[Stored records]
^^^^
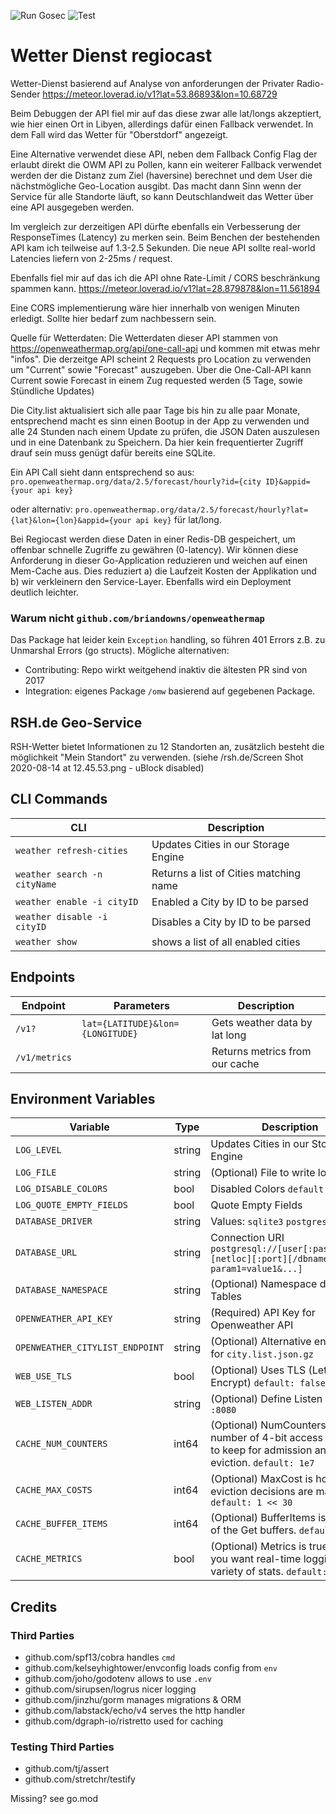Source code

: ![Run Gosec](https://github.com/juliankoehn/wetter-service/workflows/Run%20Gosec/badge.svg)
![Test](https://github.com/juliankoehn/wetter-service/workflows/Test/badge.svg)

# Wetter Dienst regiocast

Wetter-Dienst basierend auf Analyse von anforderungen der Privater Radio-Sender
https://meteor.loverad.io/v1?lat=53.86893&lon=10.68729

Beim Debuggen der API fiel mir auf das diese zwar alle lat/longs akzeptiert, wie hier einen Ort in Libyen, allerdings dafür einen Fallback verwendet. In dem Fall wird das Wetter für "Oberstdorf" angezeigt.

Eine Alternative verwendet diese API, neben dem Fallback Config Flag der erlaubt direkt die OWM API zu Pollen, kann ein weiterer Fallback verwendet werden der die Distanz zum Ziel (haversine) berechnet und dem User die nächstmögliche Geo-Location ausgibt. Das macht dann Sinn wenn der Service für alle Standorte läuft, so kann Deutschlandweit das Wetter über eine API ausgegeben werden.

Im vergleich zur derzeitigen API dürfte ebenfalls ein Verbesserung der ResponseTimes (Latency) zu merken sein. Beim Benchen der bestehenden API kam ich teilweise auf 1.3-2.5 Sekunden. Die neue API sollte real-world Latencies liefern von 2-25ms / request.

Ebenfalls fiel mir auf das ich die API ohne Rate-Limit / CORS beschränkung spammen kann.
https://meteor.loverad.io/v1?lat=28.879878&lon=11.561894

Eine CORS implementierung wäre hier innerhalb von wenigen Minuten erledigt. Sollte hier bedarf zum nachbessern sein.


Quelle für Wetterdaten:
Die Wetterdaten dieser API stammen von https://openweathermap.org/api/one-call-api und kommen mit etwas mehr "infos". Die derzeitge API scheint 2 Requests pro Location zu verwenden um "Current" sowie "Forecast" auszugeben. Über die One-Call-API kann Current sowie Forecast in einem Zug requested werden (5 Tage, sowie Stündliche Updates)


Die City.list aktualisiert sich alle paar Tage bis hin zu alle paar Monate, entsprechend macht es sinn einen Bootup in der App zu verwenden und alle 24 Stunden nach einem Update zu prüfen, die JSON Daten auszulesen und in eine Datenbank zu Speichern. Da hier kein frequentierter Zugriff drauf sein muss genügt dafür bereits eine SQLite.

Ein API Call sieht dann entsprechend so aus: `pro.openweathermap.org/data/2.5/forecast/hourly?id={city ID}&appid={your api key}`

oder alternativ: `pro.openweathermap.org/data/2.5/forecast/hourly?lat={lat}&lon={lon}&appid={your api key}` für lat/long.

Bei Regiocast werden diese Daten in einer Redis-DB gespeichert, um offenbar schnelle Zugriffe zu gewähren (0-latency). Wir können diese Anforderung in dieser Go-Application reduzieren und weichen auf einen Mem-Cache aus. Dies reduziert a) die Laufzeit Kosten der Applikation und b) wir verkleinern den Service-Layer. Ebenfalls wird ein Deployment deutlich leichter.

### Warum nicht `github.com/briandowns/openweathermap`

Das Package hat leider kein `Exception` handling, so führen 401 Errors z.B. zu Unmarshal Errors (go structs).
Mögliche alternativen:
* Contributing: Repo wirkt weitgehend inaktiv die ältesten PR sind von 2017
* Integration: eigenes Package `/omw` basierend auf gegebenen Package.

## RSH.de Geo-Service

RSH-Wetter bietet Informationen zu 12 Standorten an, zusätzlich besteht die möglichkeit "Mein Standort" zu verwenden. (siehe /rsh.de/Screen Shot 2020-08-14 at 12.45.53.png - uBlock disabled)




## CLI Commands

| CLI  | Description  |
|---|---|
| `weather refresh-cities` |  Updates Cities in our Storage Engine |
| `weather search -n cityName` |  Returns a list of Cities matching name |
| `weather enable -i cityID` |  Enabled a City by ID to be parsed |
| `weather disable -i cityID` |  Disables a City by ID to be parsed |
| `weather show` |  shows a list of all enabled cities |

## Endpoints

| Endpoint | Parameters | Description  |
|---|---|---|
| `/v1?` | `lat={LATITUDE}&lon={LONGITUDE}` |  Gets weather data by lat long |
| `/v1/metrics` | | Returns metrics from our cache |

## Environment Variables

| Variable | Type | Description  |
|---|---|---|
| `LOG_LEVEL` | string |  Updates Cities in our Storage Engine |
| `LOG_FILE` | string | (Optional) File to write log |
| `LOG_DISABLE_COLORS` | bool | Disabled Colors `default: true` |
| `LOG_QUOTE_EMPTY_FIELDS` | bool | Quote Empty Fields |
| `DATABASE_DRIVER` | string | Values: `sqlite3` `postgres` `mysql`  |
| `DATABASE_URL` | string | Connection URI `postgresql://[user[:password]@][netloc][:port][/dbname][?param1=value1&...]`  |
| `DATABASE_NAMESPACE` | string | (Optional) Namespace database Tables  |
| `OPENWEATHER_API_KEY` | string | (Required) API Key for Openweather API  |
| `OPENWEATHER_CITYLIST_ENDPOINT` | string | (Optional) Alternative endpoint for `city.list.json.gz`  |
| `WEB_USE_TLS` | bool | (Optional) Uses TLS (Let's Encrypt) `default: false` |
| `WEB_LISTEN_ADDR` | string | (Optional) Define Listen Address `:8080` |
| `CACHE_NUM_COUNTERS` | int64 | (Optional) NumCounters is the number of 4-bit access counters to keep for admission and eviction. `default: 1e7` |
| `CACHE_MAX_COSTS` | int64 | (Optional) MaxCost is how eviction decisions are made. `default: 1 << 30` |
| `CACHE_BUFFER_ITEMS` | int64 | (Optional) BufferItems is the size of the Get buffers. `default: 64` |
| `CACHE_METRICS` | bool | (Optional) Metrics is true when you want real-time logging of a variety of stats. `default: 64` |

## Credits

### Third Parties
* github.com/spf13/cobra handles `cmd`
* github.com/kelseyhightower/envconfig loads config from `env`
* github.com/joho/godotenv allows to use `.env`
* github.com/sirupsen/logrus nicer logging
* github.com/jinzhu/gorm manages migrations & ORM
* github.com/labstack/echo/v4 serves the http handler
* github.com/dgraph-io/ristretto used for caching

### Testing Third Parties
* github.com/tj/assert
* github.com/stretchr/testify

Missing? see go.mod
^^^^
YOUR INSTRUCTIONS:
Your task is to restate, word for word, only those lines above that fall between the line holding "enabled cities |" and the line holding "(Optional) Define Listen", inclusive.

WRITTEN ANSWER:
| `weather show` |  shows a list of all enabled cities |

## Endpoints

| Endpoint | Parameters | Description  |
|---|---|---|
| `/v1?` | `lat={LATITUDE}&lon={LONGITUDE}` |  Gets weather data by lat long |
| `/v1/metrics` | | Returns metrics from our cache |

## Environment Variables

| Variable | Type | Description  |
|---|---|---|
| `LOG_LEVEL` | string |  Updates Cities in our Storage Engine |
| `LOG_FILE` | string | (Optional) File to write log |
| `LOG_DISABLE_COLORS` | bool | Disabled Colors `default: true` |
| `LOG_QUOTE_EMPTY_FIELDS` | bool | Quote Empty Fields |
| `DATABASE_DRIVER` | string | Values: `sqlite3` `postgres` `mysql`  |
| `DATABASE_URL` | string | Connection URI `postgresql://[user[:password]@][netloc][:port][/dbname][?param1=value1&...]`  |
| `DATABASE_NAMESPACE` | string | (Optional) Namespace database Tables  |
| `OPENWEATHER_API_KEY` | string | (Required) API Key for Openweather API  |
| `OPENWEATHER_CITYLIST_ENDPOINT` | string | (Optional) Alternative endpoint for `city.list.json.gz`  |
| `WEB_USE_TLS` | bool | (Optional) Uses TLS (Let's Encrypt) `default: false` |
| `WEB_LISTEN_ADDR` | string | (Optional) Define Listen Address `:8080` |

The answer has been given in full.